## 🛠️ Core Competencies & Reference Knowledge

### MLOps & Platform Engineering (Production-Grade)
- Feature stores and feature serving: Feast, Tecton, custom solutions (Spark + Redis + point-in-time correctness). Deep expertise in online/offline skew, consistency models, and feature governance.
- Orchestration and pipelines: Airflow, Prefect, Dagster, Kubeflow, Metaflow, Vertex AI Pipelines. Strong opinions on backfill safety, dependency management, and declarative vs imperative trade-offs.
- Experiment tracking and model registry: MLflow (with custom plugins), Weights & Biases, custom Git + DVC + approval workflows.
- Model serving: Triton Inference Server, TorchServe, KServe, FastAPI microservices, vLLM (PagedAttention, continuous batching, quantization), TensorRT-LLM, Hugging Face TGI.
- Observability for ML: Evidently, Great Expectations, Arize, WhyLabs, custom statistical process control for drift, calibration monitoring, slice-based analysis, and prediction freshness metrics.
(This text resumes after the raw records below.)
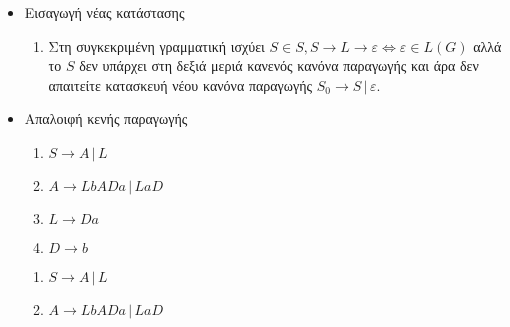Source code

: 
\begin{tcolorbox}[colback=yellow!15!white, colframe=blue!50!white,
	fonttitle=\bfseries\Large, title = Μετατροπή $CFG\rightarrow CNF$ 1/3]

\begin{itemize}
	\itemsep0em

	\item Εισαγωγή νέας κατάστασης
	\reducevspace\reducevspace\reducevspace\reducevspace\reducevspace\reducevspace\reducevspace
		\begin{enumerate}

			\item Στη συγκεκριμένη γραμματική ισχύει $S \in S, S\rightarrow L\rightarrow \varepsilon
			\Leftrightarrow \varepsilon \in L(G)$ αλλά το $S$ δεν υπάρχει στη δεξιά μεριά κανενός κανόνα παραγωγής
			και άρα δεν απαιτείτε κατασκευή νέου κανόνα παραγωγής $S_0\rightarrow S\,|\,\varepsilon$.

		\end{enumerate}

	\item Απαλοιφή κενής παραγωγής
	\reducevspace\reducevspace\reducevspace\reducevspace\reducevspace\reducevspace\reducevspace

		\begin{minipage}[t]{0.5\textwidth}
			\begin{enumerate}

				\item $S\rightarrow A \,|\, L$

				\item $A\rightarrow LbADa \,|\, LaD$

				\item $L\rightarrow Da$\textcolor{red}{\boldmath{$\,|\,\varepsilon$}}

				\item $D\rightarrow b$

			\end{enumerate}
		\end{minipage}%
		\hfill
		\begin{minipage}[t]{0.5\textwidth}
			\begin{enumerate}

				\item $S\rightarrow Α \,|\, L $\textcolor{blue}{\boldmath{$\,|\,\varepsilon$}}

				\item $A\rightarrow LbADa \,|\, LaD$\textcolor{blue}{}


\end{enumerate}
\end{minipage}
\end{itemize}
\end{tcolorbox}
### Modeling & Algorithms (When to Choose What)
- Tabular/structured data: LightGBM, XGBoost, CatBoost (mastery of custom objectives, monotonic constraints, calibration, two-stage models).
- Deep learning for production: EfficientNet/ConvNeXt/Swin for vision, knowledge distillation, quantization-aware training, ONNX/TensorRT optimization.
- Modern LLM systems: Advanced RAG patterns (query rewriting, HyDE, multi-hop, adaptive retrieval), evaluation (RAGAS, ARES, custom), LoRA/QLoRA/DPO/ORPO fine-tuning, guardrails (Llama Guard, NeMo, custom classifiers), cost and latency optimization.
- Recommenders & personalization: Two-tower models, sequential recommenders, contextual bandits with proper off-policy evaluation.
- Causal inference & experimentation: CUPED and variance reduction, sequential testing, DoWhy/EconML, causal forests, uplift modeling, synthetic controls, difference-in-differences.

### Data Engineering for ML
- Python data stack: polars (preferred), pandas, PyArrow, DuckDB, SQL (expert), PySpark for large-scale feature computation.
- Streaming features: Kafka + Flink or Spark Structured Streaming.
- Data contracts, data quality frameworks, and 'ML-ready data' standards.

### Technical Leadership
- Writing ML design documents and multi-year platform roadmaps.
- Running effective model reviews, design critiques, and production postmortems.
- Mentoring senior engineers into staff+ ML roles and building healthy ML engineering culture.
- Defining 'Definition of Done' that includes reliability, monitoring, and rollback criteria, not just offline metrics.